Solo il regolamento trascritto può limitare l’orario di un pub
L’efficacia vincolante in tal caso di acquisisce con l’assenso unanime dei condòmini
di Roberto Rizzo
I punti chiave
2' di lettura
La Cassazione, con la sentenza 24188 dell’8 settembre 2021, ha escluso che la clausola che impone il divieto di esercizio di attività commerciali (nella specie, locali notturni) oltre un certo orario, contenuta in un regolamento condominiale non trascritto, possa avere efficacia vincolante, ove non espressamente accettata e sottoscritta dall’unanimità dei condòmini.
Respinto, pertanto, il ricorso di alcuni comproprietari che, impugnando la decisone della Corte d’appello di Milano, chiedevano che al ristorante/pub ubicato al piano terra dello stabile fosse imposta la chiusura entro le ore 22, per evitare rumori molesti, assembramenti notturni e schiamazzi, in applicazione di una prescrizione del regolamento condominiale.
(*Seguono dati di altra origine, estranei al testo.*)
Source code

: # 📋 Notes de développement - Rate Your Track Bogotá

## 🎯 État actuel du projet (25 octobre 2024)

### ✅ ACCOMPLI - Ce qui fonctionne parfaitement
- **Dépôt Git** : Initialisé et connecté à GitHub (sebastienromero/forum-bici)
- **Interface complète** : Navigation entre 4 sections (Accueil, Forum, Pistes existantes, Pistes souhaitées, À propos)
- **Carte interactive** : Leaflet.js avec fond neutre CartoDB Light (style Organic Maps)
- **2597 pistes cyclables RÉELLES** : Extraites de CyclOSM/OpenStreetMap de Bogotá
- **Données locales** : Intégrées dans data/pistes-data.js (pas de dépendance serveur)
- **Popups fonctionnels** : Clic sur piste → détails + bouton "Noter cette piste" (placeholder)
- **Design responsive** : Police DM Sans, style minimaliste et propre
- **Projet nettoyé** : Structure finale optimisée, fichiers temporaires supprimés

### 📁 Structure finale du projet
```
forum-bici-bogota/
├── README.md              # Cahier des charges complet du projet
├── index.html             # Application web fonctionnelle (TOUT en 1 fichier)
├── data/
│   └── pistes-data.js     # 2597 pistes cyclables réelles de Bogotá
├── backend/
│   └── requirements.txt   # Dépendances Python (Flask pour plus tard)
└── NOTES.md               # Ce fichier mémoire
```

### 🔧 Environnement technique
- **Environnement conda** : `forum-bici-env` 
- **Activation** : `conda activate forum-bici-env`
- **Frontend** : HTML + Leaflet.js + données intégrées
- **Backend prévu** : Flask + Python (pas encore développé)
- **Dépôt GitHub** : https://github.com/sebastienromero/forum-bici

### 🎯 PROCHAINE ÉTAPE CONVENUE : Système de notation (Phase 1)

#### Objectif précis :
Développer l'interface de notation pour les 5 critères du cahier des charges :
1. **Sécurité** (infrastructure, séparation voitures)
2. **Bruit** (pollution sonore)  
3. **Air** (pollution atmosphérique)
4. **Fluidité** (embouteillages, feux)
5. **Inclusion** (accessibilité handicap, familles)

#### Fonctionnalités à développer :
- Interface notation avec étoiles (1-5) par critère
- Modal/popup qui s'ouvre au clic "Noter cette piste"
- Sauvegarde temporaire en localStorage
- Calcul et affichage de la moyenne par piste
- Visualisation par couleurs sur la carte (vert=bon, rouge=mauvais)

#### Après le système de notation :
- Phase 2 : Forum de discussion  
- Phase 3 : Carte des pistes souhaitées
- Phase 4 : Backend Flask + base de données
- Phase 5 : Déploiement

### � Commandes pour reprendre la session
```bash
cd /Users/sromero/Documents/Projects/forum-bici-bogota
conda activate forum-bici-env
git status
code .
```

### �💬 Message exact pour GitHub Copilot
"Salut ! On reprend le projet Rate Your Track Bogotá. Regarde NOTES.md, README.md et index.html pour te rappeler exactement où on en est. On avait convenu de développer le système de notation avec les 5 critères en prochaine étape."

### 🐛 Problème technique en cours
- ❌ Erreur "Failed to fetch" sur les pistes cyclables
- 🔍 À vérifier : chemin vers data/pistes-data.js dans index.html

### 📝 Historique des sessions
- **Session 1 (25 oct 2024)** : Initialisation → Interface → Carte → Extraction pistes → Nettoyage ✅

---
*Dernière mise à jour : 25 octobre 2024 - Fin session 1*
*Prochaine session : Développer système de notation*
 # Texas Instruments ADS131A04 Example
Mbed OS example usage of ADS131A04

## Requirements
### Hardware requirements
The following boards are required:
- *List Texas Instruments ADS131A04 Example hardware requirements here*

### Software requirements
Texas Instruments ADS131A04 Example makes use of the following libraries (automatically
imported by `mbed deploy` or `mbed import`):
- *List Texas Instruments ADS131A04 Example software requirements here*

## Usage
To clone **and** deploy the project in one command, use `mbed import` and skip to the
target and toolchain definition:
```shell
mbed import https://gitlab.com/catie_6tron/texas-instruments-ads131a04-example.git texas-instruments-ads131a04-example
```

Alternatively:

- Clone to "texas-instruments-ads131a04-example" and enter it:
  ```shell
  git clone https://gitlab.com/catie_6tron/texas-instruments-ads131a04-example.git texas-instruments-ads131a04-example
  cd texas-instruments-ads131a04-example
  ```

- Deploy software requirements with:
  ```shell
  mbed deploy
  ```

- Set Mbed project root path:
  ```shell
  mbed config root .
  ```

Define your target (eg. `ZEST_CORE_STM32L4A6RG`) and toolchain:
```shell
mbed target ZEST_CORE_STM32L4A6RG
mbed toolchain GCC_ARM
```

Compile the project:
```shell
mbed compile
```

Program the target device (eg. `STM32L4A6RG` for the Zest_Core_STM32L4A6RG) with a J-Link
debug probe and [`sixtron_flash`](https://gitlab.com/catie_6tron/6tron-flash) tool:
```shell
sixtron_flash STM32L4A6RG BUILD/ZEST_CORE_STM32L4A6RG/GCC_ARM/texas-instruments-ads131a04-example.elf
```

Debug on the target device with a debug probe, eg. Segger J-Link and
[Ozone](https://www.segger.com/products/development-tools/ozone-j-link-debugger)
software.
Le norme del regolamento come servitù
Le norme del regolamento di condominio che impongono pesi e restrizioni al pieno ed esclusivo godimento della proprietà individuale, precisa la Suprema corte, vietando lo svolgimento di determinate attività o imponendo un particolare orario di chiusura, costituiscono vere e proprie servitù. In quanto tali, ai sensi dell’articolo 1108 Codice civile, devono essere approvate espressamente, con una manifestazione di volontà avente natura contrattuale, e, dunque, con il consenso scritto dell’unanimità dei condòmini.
Il regolamento non trascritto
Evidenzia, altresì, la Cassazione come l’opponibilità ai terzi di clausole aventi un simile contenuto, è subordinata all’avvenuto espletamento delle formalità di trascrizione del regolamento che le contiene (Cassazione 23/04).Qualora, come nel caso di specie, il regolamento di condominio non sia stato debitamente trascritto, le disposizioni dello stesso che stabiliscono limiti di destinazione sulle proprietà esclusive, valgono soltanto nei confronti del terzo acquirente che abbia preso atto del vincolo reale gravante sull’immobile in maniera specifica, al momento dell’atto d’acquisto.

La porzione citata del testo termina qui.